- As project 2, I made functions at .py file, and then ,plot results in .ipynb file. 
- I condider Repeated First Price Auction(hereinafter called repeated FPA), not second price auction.
- Players in Repeated FPA must have algorithm whose regret coverges to 0. 

# Project 3: Repeated First Price Auction

## Information Setting

- Full Information: Each player knows their own value (v) which is fixed across all rounds
- Full Feedback: After each round, each player observes all bids from all players, not just their own outcome

This setting allows players to use opponent's bid history directly in their learning algorithms.

## Parameters

- n_rounds: 1000 - number of rounds per simulation
- k: 100 - number of discrete arms (discretization level)
- n_mc: 100 - number of Monte Carlo simulation runs
- h: scaling parameter (default: value) - used in Exponential Weight algorithms
- value (v): 10.0 - player's value for the item (default)
- learning_rate: sqrt(log(k) / n) - learning rate for Exponential Weight algorithms (default for flexible)
  Optimal learning rate: epsilon = sqrt(log(k) / T)
  Note: cumulative_payoffs are normalized by h, so epsilon does not need h factor
- observation_rounds: 5 - number of observation rounds for exploitation algorithm (default)

## Algorithms

1. 1_empirical: Empirical algorithm - always maximizes current round expected utility based on past opponent's bid data. 
2. 2_ew: Flexible algorithm - Exponential Weight with learning_rate
3. 3_Exploitation: Exploitation algorithm - waits and exploits when opponent bids low

In [37]:
import sys, importlib
from pathlib import Path
sys.path.insert(0, str(Path('algorithm').resolve()))
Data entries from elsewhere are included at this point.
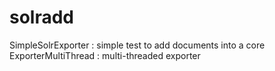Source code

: # solradd
SimpleSolrExporter : simple test to add documents into a core  
ExporterMultiThread : multi-threaded exporter
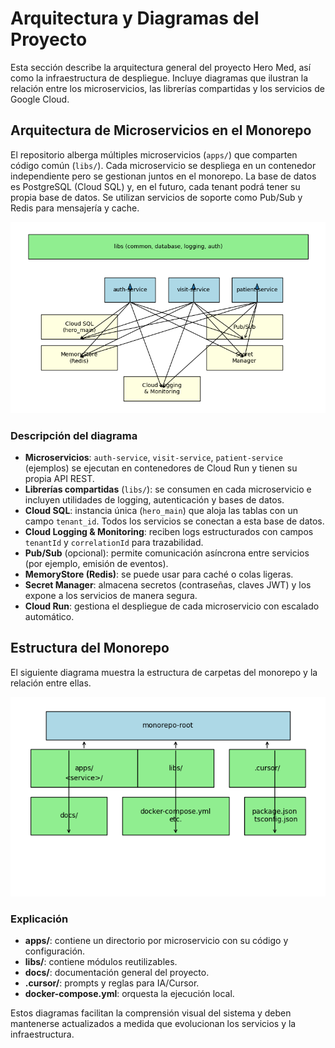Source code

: # Arquitectura y Diagramas del Proyecto

Esta sección describe la arquitectura general del proyecto Hero Med, así como la infraestructura de despliegue. Incluye diagramas que ilustran la relación entre los microservicios, las librerías compartidas y los servicios de Google Cloud.

## Arquitectura de Microservicios en el Monorepo

El repositorio alberga múltiples microservicios (`apps/`) que comparten código común (`libs/`). Cada microservicio se despliega en un contenedor independiente pero se gestionan juntos en el monorepo. La base de datos es PostgreSQL (Cloud SQL) y, en el futuro, cada tenant podrá tener su propia base de datos. Se utilizan servicios de soporte como Pub/Sub y Redis para mensajería y cache.

![Diagrama de arquitectura de microservicios](diagrams/architecture_diagram.png)

### Descripción del diagrama

- **Microservicios**: `auth-service`, `visit-service`, `patient-service` (ejemplos) se ejecutan en contenedores de Cloud Run y tienen su propia API REST.
- **Librerías compartidas** (`libs/`): se consumen en cada microservicio e incluyen utilidades de logging, autenticación y bases de datos.
- **Cloud SQL**: instancia única (`hero_main`) que aloja las tablas con un campo `tenant_id`. Todos los servicios se conectan a esta base de datos.
- **Cloud Logging & Monitoring**: reciben logs estructurados con campos `tenantId` y `correlationId` para trazabilidad.
- **Pub/Sub** (opcional): permite comunicación asíncrona entre servicios (por ejemplo, emisión de eventos).
- **MemoryStore (Redis)**: se puede usar para caché o colas ligeras.
- **Secret Manager**: almacena secretos (contraseñas, claves JWT) y los expone a los servicios de manera segura.
- **Cloud Run**: gestiona el despliegue de cada microservicio con escalado automático.

## Estructura del Monorepo

El siguiente diagrama muestra la estructura de carpetas del monorepo y la relación entre ellas.

![Diagrama de estructura del monorepo](diagrams/monorepo_structure.png)

### Explicación

- **apps/**: contiene un directorio por microservicio con su código y configuración.
- **libs/**: contiene módulos reutilizables.
- **docs/**: documentación general del proyecto.
- **.cursor/**: prompts y reglas para IA/Cursor.
- **docker-compose.yml**: orquesta la ejecución local.

Estos diagramas facilitan la comprensión visual del sistema y deben mantenerse actualizados a medida que evolucionan los servicios y la infraestructura.

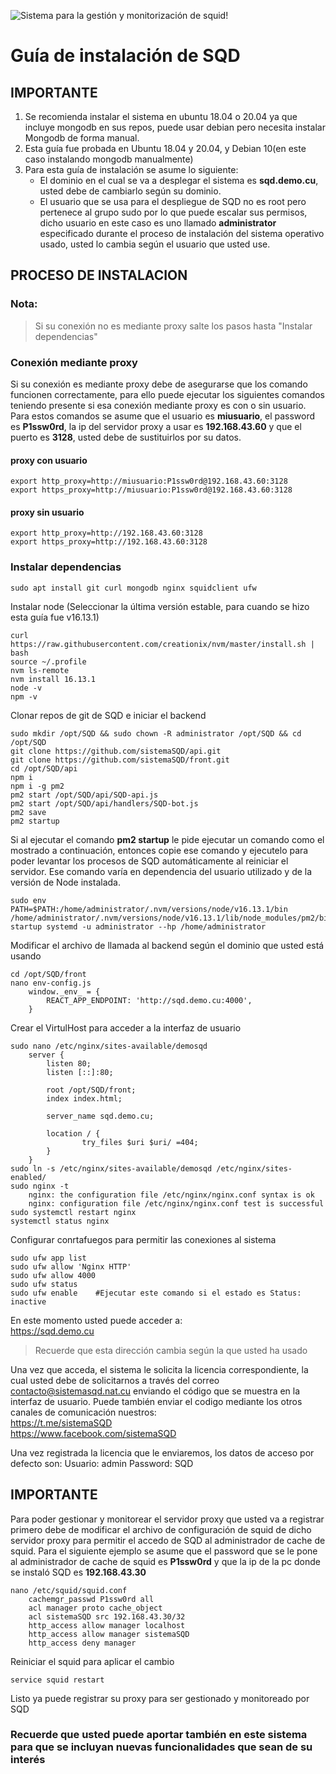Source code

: ![Sistema para la gestión y monitorización de squid!](https://www.sistemasqd.nat.cu/static/media/SQD.f7a0d058.png "SQD")
# Guía de instalación de SQD
## IMPORTANTE

1. Se recomienda instalar el sistema en ubuntu 18.04 o 20.04 ya que incluye mongodb en sus repos, puede usar debian pero necesita instalar Mongodb de forma manual.
2. Esta guía fue probada en Ubuntu 18.04 y 20.04, y Debian 10(en este caso instalando mongodb manualmente)
3. Para esta guía de instalación se asume lo siguiente:
   * El dominio en el cual se va a desplegar el sistema es **sqd.demo.cu**, usted debe de cambiarlo según su dominio.
   * El usuario que se usa para el despliegue de SQD no es root pero pertenece al grupo sudo por lo que puede escalar sus permisos, dicho usuario en este caso es uno llamado **administrator** especificado durante el proceso de instalación del sistema operativo usado, usted lo cambia según el usuario que usted use.  
     
## PROCESO DE INSTALACION  
### Nota:
>  Si su conexión no es mediante proxy salte los pasos hasta "Instalar dependencias"

### Conexión mediante proxy
Si su conexión es mediante proxy debe de asegurarse que los comando funcionen correctamente, para ello puede ejecutar los siguientes comandos teniendo presente si esa conexión mediante proxy es con o sin usuario.     
Para estos comandos se asume que el usuario es **miusuario**, el password es **P1ssw0rd**, la ip del servidor proxy a usar es **192.168.43.60** y que el puerto es **3128**, usted debe de sustituirlos por su datos.
#### proxy con usuario
    export http_proxy=http://miusuario:P1ssw0rd@192.168.43.60:3128
    export https_proxy=http://miusuario:P1ssw0rd@192.168.43.60:3128
#### proxy sin usuario
    export http_proxy=http://192.168.43.60:3128
    export https_proxy=http://192.168.43.60:3128

### Instalar dependencias

    sudo apt install git curl mongodb nginx squidclient ufw

Instalar node (Seleccionar la última versión estable, para cuando se hizo esta guía fue v16.13.1)

    curl https://raw.githubusercontent.com/creationix/nvm/master/install.sh | bash
    source ~/.profile
    nvm ls-remote
    nvm install 16.13.1
    node -v
    npm -v

Clonar repos de git de SQD e iniciar el backend

    sudo mkdir /opt/SQD && sudo chown -R administrator /opt/SQD && cd /opt/SQD
    git clone https://github.com/sistemaSQD/api.git
    git clone https://github.com/sistemaSQD/front.git
    cd /opt/SQD/api
    npm i
    npm i -g pm2
    pm2 start /opt/SQD/api/SQD-api.js
    pm2 start /opt/SQD/api/handlers/SQD-bot.js
    pm2 save
    pm2 startup

Si al ejecutar el comando **pm2 startup** le pide ejecutar un comando como el mostrado a continuación, entonces copie ese comando y ejecutelo para poder levantar los procesos de SQD automáticamente al reiniciar el servidor. Ese comando varía en dependencia del usuario utilizado y de la versión de Node instalada.

    sudo env PATH=$PATH:/home/administrator/.nvm/versions/node/v16.13.1/bin /home/administrator/.nvm/versions/node/v16.13.1/lib/node_modules/pm2/bin/pm2 startup systemd -u administrator --hp /home/administrator

Modificar el archivo de llamada al backend según el dominio que usted está usando

    cd /opt/SQD/front
    nano env-config.js
        window._env_ = {
            REACT_APP_ENDPOINT: 'http://sqd.demo.cu:4000',
        }

Crear el VirtulHost para acceder a la interfaz de usuario

    sudo nano /etc/nginx/sites-available/demosqd
        server {
            listen 80;
            listen [::]:80;

            root /opt/SQD/front;
            index index.html;

            server_name sqd.demo.cu;

            location / {
                    try_files $uri $uri/ =404;
            }
        }
    sudo ln -s /etc/nginx/sites-available/demosqd /etc/nginx/sites-enabled/
    sudo nginx -t
        nginx: the configuration file /etc/nginx/nginx.conf syntax is ok
        nginx: configuration file /etc/nginx/nginx.conf test is successful
    sudo systemctl restart nginx
    systemctl status nginx

Configurar conrtafuegos para permitir las conexiones al sistema

    sudo ufw app list
    sudo ufw allow 'Nginx HTTP'
    sudo ufw allow 4000
    sudo ufw status
    sudo ufw enable    #Ejecutar este comando si el estado es Status: inactive

En este momento usted puede acceder a:   
https://sqd.demo.cu    
> Recuerde que esta dirección cambia según la que usted ha usado

Una vez que acceda, el sistema le solicita la licencia correspondiente, la cual usted debe de solicitarnos a través del correo contacto@sistemasqd.nat.cu enviando el código que se muestra en la interfaz de usuario. Puede también enviar el codigo mediante los otros canales de comunicación nuestros:   
https://t.me/sistemaSQD    
https://www.facebook.com/sistemaSQD   

Una vez registrada la licencia que le enviaremos, los datos de acceso por defecto son:
Usuario:  admin
Password: SQD
## IMPORTANTE
Para poder gestionar y monitorear el servidor proxy que usted va a registrar primero debe de modificar el archivo de configuración de squid de dicho servidor proxy para permitir el accedo de SQD al administrador de cache de squid. Para el siguiente ejemplo se asume que el password que se le pone al administrador de cache de squid es **P1ssw0rd** y que la ip de la pc donde se instaló SQD es **192.168.43.30**

    nano /etc/squid/squid.conf
        cachemgr_passwd P1ssw0rd all
        acl manager proto cache_object
        acl sistemaSQD src 192.168.43.30/32
        http_access allow manager localhost
        http_access allow manager sistemaSQD
        http_access deny manager

Reiniciar el squid para aplicar el cambio

    service squid restart

Listo ya puede registrar su proxy para ser gestionado y monitoreado por SQD

### Recuerde que usted puede aportar también en este sistema para que se incluyan nuevas funcionalidades que sean de su interés
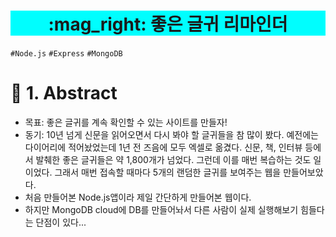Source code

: <h1 align="center" style="background-color:#00FEFE"><strong>:mag_right: 좋은 글귀 리마인더 </strong></h3>


`#Node.js` `#Express` `#MongoDB` 

# 🚦 1. Abstract
- 목표: 좋은 글귀를 계속 확인할 수 있는 사이트를 만들자!
- 동기: 10년 넘게 신문을 읽어오면서 다시 봐야 할 글귀들을 참 많이 봤다. 예전에는 다이어리에 적어놨었는데 1년 전 즈음에 모두 엑셀로 옮겼다. 신문, 책, 인터뷰 등에서 발췌한 좋은 글귀들은 약 1,800개가 넘었다. 그런데 이를 매번 복습하는 것도 일이었다. 그래서 매번 접속할 때마다 5개의 랜덤한 글귀를 보여주는 웹을 만들어보았다.
- 처음 만들어본 Node.js앱이라 제일 간단하게 만들어본 웹이다. 
- 하지만 MongoDB cloud에 DB를 만들어놔서 다른 사람이 실제 실행해보기 힘들다는 단점이 있다...
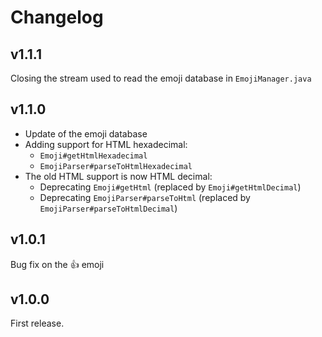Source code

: # Changelog

## v1.1.1

Closing the stream used to read the emoji database in `EmojiManager.java`

## v1.1.0

* Update of the emoji database
* Adding support for HTML hexadecimal:
  * `Emoji#getHtmlHexadecimal`
  * `EmojiParser#parseToHtmlHexadecimal`
* The old HTML support is now HTML decimal:
  * Deprecating `Emoji#getHtml` (replaced by `Emoji#getHtmlDecimal`)
  * Deprecating `EmojiParser#parseToHtml` (replaced by `EmojiParser#parseToHtmlDecimal`)

## v1.0.1

Bug fix on the :+1: emoji

## v1.0.0

First release.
empirical, ew, exploitation = [importlib.import_module(m) for m in ['1_empirical', '2_ew', '3_exploitation']]

import repeated_FPA
from repeated_FPA import run_repeated_fpa, plot_results

# Part 1
- we simulate the game with players who use above algorithms (This is Part1). 

In [13]:
# Parameters
n_rounds = 10000
k = 100
n_mc = 10

In [15]:
# Example 1: Empirical vs EW
# Note: ew_algorithm uses optimal learning_rate = sqrt(log(k) / n) by default
# Optimal learning rate: epsilon = sqrt(log(k) / T)

v1, v2 = 1.0, 1.0
player1 = (empirical.empirical_algorithm, v1, {'k': k, 'h': v1})
player2 = (ew.flexible_algorithm, v2, {'k': k, 'h': v2, 'learning_rate': None})  # None = default (sqrt(log(k) / n)), or specify a value like 0.1
results_empirical_vs_ew = run_repeated_fpa(player1, player2, n_rounds, n_mc, k=k)
print("Completed: Empirical vs EW")
plot_results(results_empirical_vs_ew, title="Empirical vs EW")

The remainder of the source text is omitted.